Means for improving the performance of planing-type boat hulls

An improved hydrofoil system is provided for boats with planing-type hulls Two hydrofoils, one mounted adjacent to each chine, are provided in a submerged position. The attack angle of each hydrofoil is controlled independently by a hydraulic cylinder or the equivalent thereof. Because both positive and negative attack angles of each hydrofoil may be presented, the hydrofoil system disclosed has the ability to raise and lower the bow, raise and lower the stern, provide lateral stability and also act as an auxiliary rudder by rotating the boat about its longitudinal axis. The submerged hydrofoil system is intended for use with boats with planing-type hulls.

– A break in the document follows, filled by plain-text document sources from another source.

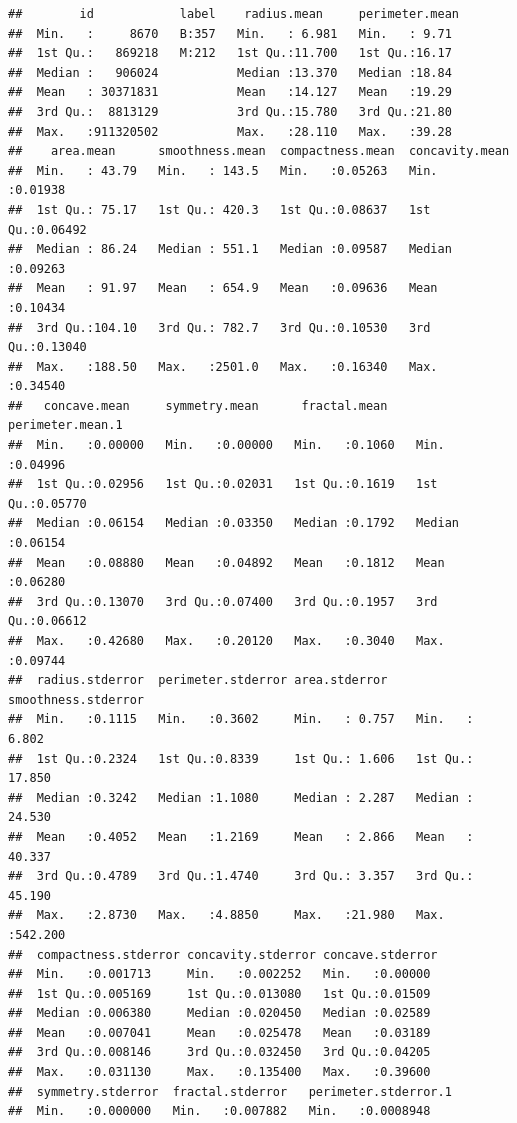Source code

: \documentclass[]{article}
\begin{document}
\begin{verbatim}
##        id            label    radius.mean     perimeter.mean 
##  Min.   :     8670   B:357   Min.   : 6.981   Min.   : 9.71  
##  1st Qu.:   869218   M:212   1st Qu.:11.700   1st Qu.:16.17  
##  Median :   906024           Median :13.370   Median :18.84  
##  Mean   : 30371831           Mean   :14.127   Mean   :19.29  
##  3rd Qu.:  8813129           3rd Qu.:15.780   3rd Qu.:21.80  
##  Max.   :911320502           Max.   :28.110   Max.   :39.28  
##    area.mean      smoothness.mean  compactness.mean  concavity.mean   
##  Min.   : 43.79   Min.   : 143.5   Min.   :0.05263   Min.   :0.01938  
##  1st Qu.: 75.17   1st Qu.: 420.3   1st Qu.:0.08637   1st Qu.:0.06492  
##  Median : 86.24   Median : 551.1   Median :0.09587   Median :0.09263  
##  Mean   : 91.97   Mean   : 654.9   Mean   :0.09636   Mean   :0.10434  
##  3rd Qu.:104.10   3rd Qu.: 782.7   3rd Qu.:0.10530   3rd Qu.:0.13040  
##  Max.   :188.50   Max.   :2501.0   Max.   :0.16340   Max.   :0.34540  
##   concave.mean     symmetry.mean      fractal.mean    perimeter.mean.1 
##  Min.   :0.00000   Min.   :0.00000   Min.   :0.1060   Min.   :0.04996  
##  1st Qu.:0.02956   1st Qu.:0.02031   1st Qu.:0.1619   1st Qu.:0.05770  
##  Median :0.06154   Median :0.03350   Median :0.1792   Median :0.06154  
##  Mean   :0.08880   Mean   :0.04892   Mean   :0.1812   Mean   :0.06280  
##  3rd Qu.:0.13070   3rd Qu.:0.07400   3rd Qu.:0.1957   3rd Qu.:0.06612  
##  Max.   :0.42680   Max.   :0.20120   Max.   :0.3040   Max.   :0.09744  
##  radius.stderror  perimeter.stderror area.stderror    smoothness.stderror
##  Min.   :0.1115   Min.   :0.3602     Min.   : 0.757   Min.   :  6.802    
##  1st Qu.:0.2324   1st Qu.:0.8339     1st Qu.: 1.606   1st Qu.: 17.850    
##  Median :0.3242   Median :1.1080     Median : 2.287   Median : 24.530    
##  Mean   :0.4052   Mean   :1.2169     Mean   : 2.866   Mean   : 40.337    
##  3rd Qu.:0.4789   3rd Qu.:1.4740     3rd Qu.: 3.357   3rd Qu.: 45.190    
##  Max.   :2.8730   Max.   :4.8850     Max.   :21.980   Max.   :542.200    
##  compactness.stderror concavity.stderror concave.stderror 
##  Min.   :0.001713     Min.   :0.002252   Min.   :0.00000  
##  1st Qu.:0.005169     1st Qu.:0.013080   1st Qu.:0.01509  
##  Median :0.006380     Median :0.020450   Median :0.02589  
##  Mean   :0.007041     Mean   :0.025478   Mean   :0.03189  
##  3rd Qu.:0.008146     3rd Qu.:0.032450   3rd Qu.:0.04205  
##  Max.   :0.031130     Max.   :0.135400   Max.   :0.39600  
##  symmetry.stderror  fractal.stderror   perimeter.stderror.1
##  Min.   :0.000000   Min.   :0.007882   Min.   :0.0008948   

\end{verbatim}
\end{document}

This invention relates generally to devices for controlling the running 
attitude of planing-type boat hulls and specifically to hydroplanes or 
hydrofoils that can both raise and lower the bow (and stern) and also 
provide lateral stability and act as an auxiliary rudder. 

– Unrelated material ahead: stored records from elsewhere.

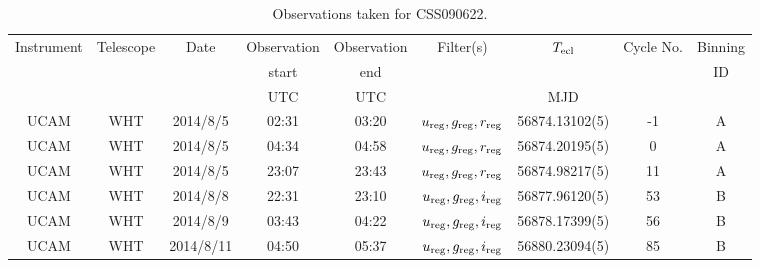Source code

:\begin{table}
	\begin{center}
		\caption{Observations taken for CSS090622.}
		\label{table:observing:observation logs CSS090622}
		\begin{tabular}{ccccccccc}
			\hline
			Instrument & Telescope & Date & Observation  & Observation  & Filter(s) & $T_{\rm ecl}$ & Cycle No. & Binning \\
			 &  &  &  start &  end &  &  &  & ID \\
			 &  &  & UTC & UTC &  & MJD &  &  \\
			\hline
			\hline
			UCAM & WHT & 2014/8/5  & 02:31 & 03:20 & $u_{\rm reg},g_{\rm reg},r_{\rm reg}$ & 56874.13102(5) & -1 & A \\
			UCAM & WHT & 2014/8/5  & 04:34 & 04:58 & $u_{\rm reg},g_{\rm reg},r_{\rm reg}$ & 56874.20195(5) &  0 & A \\
			UCAM & WHT & 2014/8/5  & 23:07 & 23:43 & $u_{\rm reg},g_{\rm reg},r_{\rm reg}$ & 56874.98217(5) & 11 & A \\
			UCAM & WHT & 2014/8/8  & 22:31 & 23:10 & $u_{\rm reg},g_{\rm reg},i_{\rm reg}$ & 56877.96120(5) & 53 & B \\
			UCAM & WHT & 2014/8/9  & 03:43 & 04:22 & $u_{\rm reg},g_{\rm reg},i_{\rm reg}$ & 56878.17399(5) & 56 & B \\
			UCAM & WHT & 2014/8/11 & 04:50 & 05:37 & $u_{\rm reg},g_{\rm reg},i_{\rm reg}$ & 56880.23094(5) & 85 & B \\
		   \hline
		\end{tabular}
	\end{center}
\end{table}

BACKGROUND OF THE INVENTION 
It is known to use trim planes or hydroplanes, mounted from the transom to 
lower the bow of boats with planing hulls to reduce the time it takes to 
achieve the planing condition. However, the ability to control the wetted 
area of planing hulls has been narrowly limited to the single function of 
forcing the bow down by the use of transom-mounted trim planes. However, 
this single function is insufficient for various hull designs and sea 
conditions. Namely, there is a need for a hydrofoil system that will not 
only lower the bow, but raise the bow, improve lateral stability and 
assist in steering the boat as may be required for various hull designs 
and sea conditions. 
An understanding of the contribution made by the present invention requires 
an understanding of planing boat hulls and previous hydrofoil designs or 
trim planes for planing hulls. Boats having planing hulls are designed to 
operate most efficiently at speeds where the hull "planes" on top of the 
surface of the water and a minimum area of the hull is in contact with the 
surface of the water. Typically, about one-half to two-thirds of the hull 
surface area is wetted at planing speeds. However, the extent of the 
wetted area may vary. With hulls having a transom deadrise, or an upward 
angle from the keel to the chine, of 10 degrees or more, less than 
one-half of the hull area may be wetted at planing speeds. Depending upon 
the hull design, as little as one-fourth of the hull area may be wetted 
during high speed operation. 
When a boat accelerates, the natural tendency of the boat is to push the 
stern down and raise the bow. This stern-down, bow-up position is an 
inefficient use of engine power and fuel. Because the planing condition of 
the hull increases both speed and fuel efficiency, the primary goal of 
most hydrofoil or trim planes designs is to force the bow down to a 
horizontal angle thereby promoting planing of the hull and reducing the 
time for the boat to achieve the planing condition. Unfortunately, the 
existing designs perform this function only and do not address other 
performance and handling problems that arise. 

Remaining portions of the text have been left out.